Research Takes Forever

Today is the seventh day of my bone study. I’ve been getting up at 5:30 am, arriving at the lab before the sun is above the horizon. The bakery across the street is the only building where the lights are on. I’ve worked seven to ten hours every day since I started last Saturday, and I’ve identified 1028 specimens so far, an average of 146 specimens per day.

When I plan a zooarchaeological study, I estimate that I can do 200 specimens in an eight-hour workday, 25 specimens per hour. Most of the time, I hit this rate. Sometimes I even exceed it. But what I forget is that this is the ideal rate, the rate I achieve after I’m settled into a study, with my database exactly how I want it, my reference materials in familiar locations on my laptop and work table, the measurements I need to take fresh in my mind. I forget that this is not my rate during the first week of the study.

Each bag starts out a jumble

Careful research takes time, and preparing a study is one of the most time-consuming parts. It took me this whole week of working with the specimens to get my database sorted out. I started designing the database before the bones were back in the lab. I made a list of everything I needed to record and how I would record it. It took a full day to create the database in Filemaker, then a second full day to edit and improve it. When I started identifying specimens on Saturday morning, the database included 111 fields. But in the past seven days, it has grown to 125 fields: working with the material has reminded me of important types of evidence that slipped my mind during the design phase. I was still adding fields to the database yesterday, and who knows – I may realize tomorrow there’s yet another field that should be added. But I’m crossing my fingers that I’ve finally hit the point of diminishing returns.

For every specimen I look at, there are 125 types of evidence I may have to record.  I can usually eliminate many after a brief glance. For example, I don’t have to record the circumference of the shaft on a bone that doesn’t have a shaft. But some types of evidence take time to figure out. One of the hard ones is carnivore gnawing. Dogs and other carnivores often gnaw bones, and their teeth leave marks that are fairly easy to recognize on a fresh bone. But when that bone is also gnawed by rodents, then exposed to the elements causing cracking and flaking, then buried and etched by the twisting roots of plants, it becomes much harder to decide whether a particular pattern of indentations comes from the teeth of a carnivore or from some other type of modification, what bone specialists call taphonomic processes.

Then I start to organize – by species, by bone type…

Teasing out taphonomic processes isn’t the only thing that takes time. Today, I had to investigate several bags that had been mislabeled. Figuring out their correct contextual information was a small feat of detective work. Fortunately, I keep good records, but the puzzle had me rereading the project notebook I kept back in 2009-2011 to see exactly which units my team was excavating on – for example – 14 June 2010. Needless to say, I did not average 25 specimens during those hours.

But these are the frustrating things that slowed me down.

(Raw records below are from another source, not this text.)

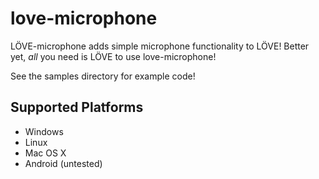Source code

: # love-microphone
LÖVE-microphone adds simple microphone functionality to LÖVE! Better yet, *all* you need is LÖVE to use love-microphone!

See the samples directory for example code!

## Supported Platforms
- Windows
- Linux
- Mac OS X
- Android (untested)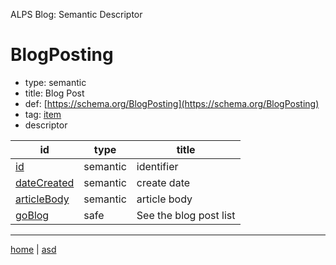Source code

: ALPS Blog: Semantic Descriptor
# BlogPosting
 * type: semantic
 * title: Blog Post
 * def: [https://schema.org/BlogPosting](https://schema.org/BlogPosting)
 * tag: [item](tag.item.md)
 * descriptor

| id | type | title |
|---|---|---|
| [id](semantic.id.md) | semantic | identifier |
| [dateCreated](semantic.dateCreated.md) | semantic | create date |
| [articleBody](semantic.articleBody.md) | semantic | article body |
| [goBlog](safe.goBlog.md) | safe | See the blog post list |

---

[home](../index.md) | [asd](../profile.svg)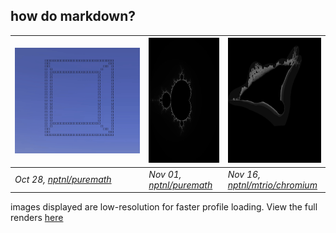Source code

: ## **how do markdown?**


| <img src="./cube.gif" height="20%"> | <img src="./mandelbrot-gets-nerfed.png" height="200"> | <img src="./burning-ship-gets-nerfed.png" height="200"> |
| --- | --- | --- |
| *Oct 28, [nptnl/puremath](https://github.com/nptnl/puremath)* | *Nov 01, [nptnl/puremath](https://github.com/nptnl/puremath)* | *Nov 16, [nptnl/mtrio/chromium](https://github.com/nptnl/chromium)*

images displayed are low-resolution for faster profile loading. View the full renders [here](https://github.com/nptnl/nptnl)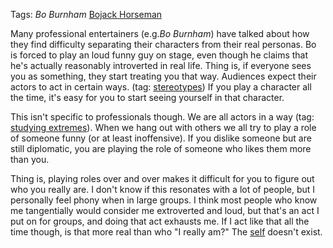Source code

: Tags: *Bo Burnham* [Bojack Horseman](Bojack%20Horseman.md)

Many professional entertainers (e.g.*Bo Burnham*) have talked about how they find difficulty separating their characters from their real personas. Bo is forced to play an loud funny guy on stage, even though he claims that he's actually reasonably introverted in real life. Thing is, if everyone sees you as something, they start treating you that way. Audiences expect their actors to act in certain ways. (tag: [stereotypes](stereotypes.md)) If you play a character all the time, it's easy for you to start seeing yourself in that character.

This isn't specific to professionals though. We are all actors in a way (tag: [studying extremes](studying%20extremes.md)). When we hang out with others we all try to play a role of someone funny (or at least inoffensive). If you dislike someone but are still diplomatic, you are playing the role of someone who likes them more than you.

Thing is, playing roles over and over makes it difficult for you to figure out who you really are. I don't know if this resonates with a lot of people, but I personally feel phony when in large groups. I think most people who know me tangentially would consider me extroverted and loud, but that's an act I put on for groups, and doing that act exhausts me. If I act like that all the time though, is that more real than who "I really am?" The [self](self.md) doesn't exist.
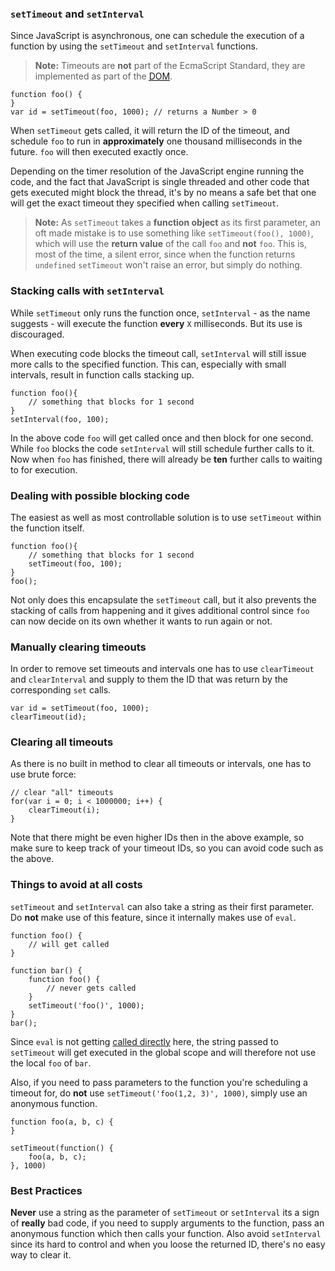 ### `setTimeout` and `setInterval`

Since JavaScript is asynchronous, one can schedule the execution of a function by
using the `setTimeout` and `setInterval` functions.

> **Note:** Timeouts are **not** part of the EcmaScript Standard, they are
> implemented as part of the [<abbr title="Document Object Model">DOM</abbr>][1].

    function foo() {
    }
    var id = setTimeout(foo, 1000); // returns a Number > 0

When `setTimeout` gets called, it will return the ID of the timeout, and schedule
`foo` to run in **approximately** one thousand milliseconds in the future. 
`foo` will then executed exactly once.

Depending on the timer resolution of the JavaScript engine running  the code, 
and the fact that JavaScript is single threaded and other code that gets executed
might block the thread, it's by no means a safe bet that one will get the exact 
timeout they specified when calling `setTimeout`.

> **Note:** As `setTimeout` takes a **function object** as its first parameter, an
> oft made mistake is to use something like `setTimeout(foo(), 1000)`, which
> will use the **return value** of the call `foo` and **not** `foo`. This is,
> most of the time, a silent error, since when the function returns `undefined`
> `setTimeout` won't raise an error, but simply do nothing.

### Stacking calls with `setInterval`

While `setTimeout` only runs the function once, `setInterval` - as the name 
suggests - will execute the function **every** `X` milliseconds. But its use is 
discouraged. 

When executing code blocks the timeout call, `setInterval` will still issue more
calls to the specified function. This can, especially with small intervals, result 
in function calls stacking up.

    function foo(){
        // something that blocks for 1 second
    }
    setInterval(foo, 100);

In the above code `foo` will get called once and then block for one second.
While `foo` blocks the code `setInterval` will still schedule further calls to
it. Now when `foo` has finished, there will already be **ten** further calls to
waiting to for execution.

### Dealing with possible blocking code

The easiest as well as most controllable solution is to use `setTimeout` within
the function itself.

    function foo(){
        // something that blocks for 1 second
        setTimeout(foo, 100);
    }
    foo();

Not only does this encapsulate the `setTimeout` call, but it also prevents the
stacking of calls from happening and it gives additional control since `foo` can
now decide on its own whether it wants to run again or not.

### Manually clearing timeouts

In order to remove set timeouts and intervals one has to use `clearTimeout` and
`clearInterval` and supply to them the ID that was return by the corresponding
`set` calls.

    var id = setTimeout(foo, 1000);
    clearTimeout(id);

### Clearing all timeouts

As there is no built in method to clear all timeouts or intervals, one has to use brute
force:

    // clear "all" timeouts
    for(var i = 0; i < 1000000; i++) {
        clearTimeout(i);
    }

Note that there might be even higher IDs then in the above example, so make sure 
to keep track of your timeout IDs, so you can avoid code such as the above.

### Things to avoid at all costs

`setTimeout` and `setInterval` can also take a string as their first parameter.
Do **not** make use of this feature, since it internally makes use of `eval`.

    function foo() {
        // will get called
    }

    function bar() {
        function foo() {
            // never gets called
        }
        setTimeout('foo()', 1000);
    }
    bar();

Since `eval` is not getting [called directly](#eval) here, the string passed to
`setTimeout` will get executed in the global scope and will therefore not use 
the local `foo` of `bar`.

Also, if you need to pass parameters to the function you're scheduling a timeout
for, do **not** use `setTimeout('foo(1,2, 3)', 1000)`, simply use an anonymous
function.

    function foo(a, b, c) {
    }

    setTimeout(function() {
        foo(a, b, c);
    }, 1000)

### Best Practices

**Never** use a string as the parameter of `setTimeout` or `setInterval` its a
sign of **really** bad code, if you need to supply arguments to the function,
pass an anonymous function which then calls your function. Also avoid
`setInterval` since its hard to control and when you loose the returned ID,
there's no easy way to clear it.

 [1]: http://en.wikipedia.org/wiki/Document_Object_Model 

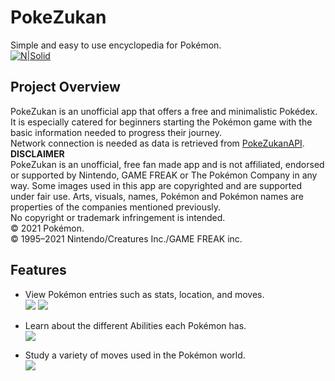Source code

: # PokeZukan

Simple and easy to use encyclopedia for Pokémon.  
[![N|Solid](https://images-na.ssl-images-amazon.com/images/G/01/mobile-apps/devportal2/res/images/amazon-appstore-badge-english-black.png)](https://www.amazon.com/gp/product/B09GJGY1L3)

## Project Overview

PokeZukan is an unofficial app that offers a free and minimalistic Pokédex.  
It is especially catered for beginners starting the Pokémon game with the basic information needed to progress their journey.  
Network connection is needed as data is retrieved from [PokeZukanAPI](https://github.com/glennkok1501/PokeZukanAPI).  
**DISCLAIMER**  
PokeZukan is an unofficial, free fan made app and is not affiliated, endorsed or supported by Nintendo, GAME FREAK or The Pokémon Company in any way. Some images used in this app are copyrighted and are supported under fair use. Arts, visuals, names, Pokémon and Pokémon names are properties of the companies mentioned previously.  
No copyright or trademark infringement is intended.  
© 2021 Pokémon.  
© 1995–2021 Nintendo/Creatures Inc./GAME FREAK inc.  

## Features
- View Pokémon entries such as stats, location, and moves.  
![](images/1.jpg)
![](images/3.jpg)

- Learn about the different Abilities each Pokémon has.  
![](images/7.jpg)

- Study a variety of moves used in the Pokémon world.  
![](images/8.jpg)
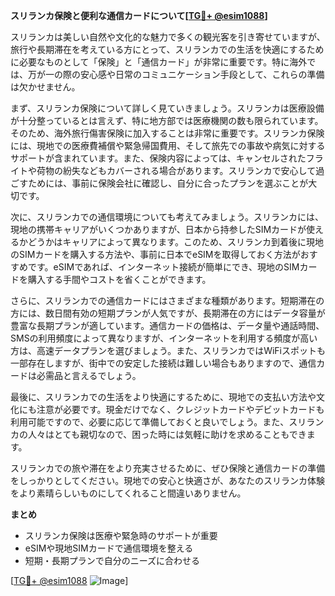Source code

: **スリランカ保険と便利な通信カードについて[[TG💪+ @esim1088](https://t.me/s/esim1088)]**

スリランカは美しい自然や文化的な魅力で多くの観光客を引き寄せていますが、旅行や長期滞在を考えている方にとって、スリランカでの生活を快適にするために必要なものとして「保険」と「通信カード」が非常に重要です。特に海外では、万が一の際の安心感や日常のコミュニケーション手段として、これらの準備は欠かせません。

まず、スリランカ保険について詳しく見ていきましょう。スリランカは医療設備が十分整っているとは言えず、特に地方部では医療機関の数も限られています。そのため、海外旅行傷害保険に加入することは非常に重要です。スリランカ保険には、現地での医療費補償や緊急帰国費用、そして旅先での事故や病気に対するサポートが含まれています。また、保険内容によっては、キャンセルされたフライトや荷物の紛失などもカバーされる場合があります。スリランカで安心して過ごすためには、事前に保険会社に確認し、自分に合ったプランを選ぶことが大切です。

次に、スリランカでの通信環境についても考えてみましょう。スリランカには、現地の携帯キャリアがいくつかありますが、日本から持参したSIMカードが使えるかどうかはキャリアによって異なります。このため、スリランカ到着後に現地のSIMカードを購入する方法や、事前に日本でeSIMを取得しておく方法がおすすめです。eSIMであれば、インターネット接続が簡単にでき、現地のSIMカードを購入する手間やコストを省くことができます。

さらに、スリランカでの通信カードにはさまざまな種類があります。短期滞在の方には、数日間有効の短期プランが人気ですが、長期滞在の方にはデータ容量が豊富な長期プランが適しています。通信カードの価格は、データ量や通話時間、SMSの利用頻度によって異なりますが、インターネットを利用する頻度が高い方は、高速データプランを選びましょう。また、スリランカではWiFiスポットも一部存在しますが、街中での安定した接続は難しい場合もありますので、通信カードは必需品と言えるでしょう。

最後に、スリランカでの生活をより快適にするために、現地での支払い方法や文化にも注意が必要です。現金だけでなく、クレジットカードやデビットカードも利用可能ですので、必要に応じて準備しておくと良いでしょう。また、スリランカの人々はとても親切なので、困った時には気軽に助けを求めることもできます。

スリランカでの旅や滞在をより充実させるために、ぜひ保険と通信カードの準備をしっかりとしてください。現地での安心と快適さが、あなたのスリランカ体験をより素晴らしいものにしてくれること間違いありません。

**まとめ**  
- スリランカ保険は医療や緊急時のサポートが重要  
- eSIMや現地SIMカードで通信環境を整える  
- 短期・長期プランで自分のニーズに合わせる  

[[TG💪+ @esim1088](https://t.me/s/esim1088) ![Image](https://i.postimg.cc/Y0z9fWf4/image.png)]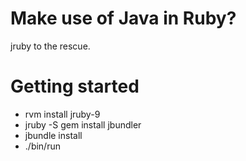 # Make use of Java in Ruby?
jruby to the rescue.

# Getting started
- rvm install jruby-9
- jruby -S gem install jbundler
- jbundle install
- ./bin/run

There were also exciting things. One of the great joys of archaeological research is the unexpected discoveries. As I examined my specimens for signs of taphonomic processes, I also noticed that several showed characteristic burnishing on the points and edges, a sign that they had been used as tools. I bagged and labeled each one and set them aside for a colleague who specializes in analyzing worked bone. Studying bone tool production is new in Nuragic archaeology, and the work my colleague will do to understand the worked bone industry at my site, Sa Conca Sa Cresia (Middle Bronze Age, c. 1700-1450 BCE), will result in only the second publication of its kind. As my colleague says, “È tutto da scoprire” – it’s all to be discovered.

So there are many reasons why research takes forever, but take forever it does. I’m a little nervous looking at the many bags of bones. Will I manage to identify every single one? At this point, I can’t say. But, like a good scientist, I took the time to design my study carefully. I will at least have a statistically significant sample – enough evidence to draw robust conclusions about the animal economy at my early Nuragic site.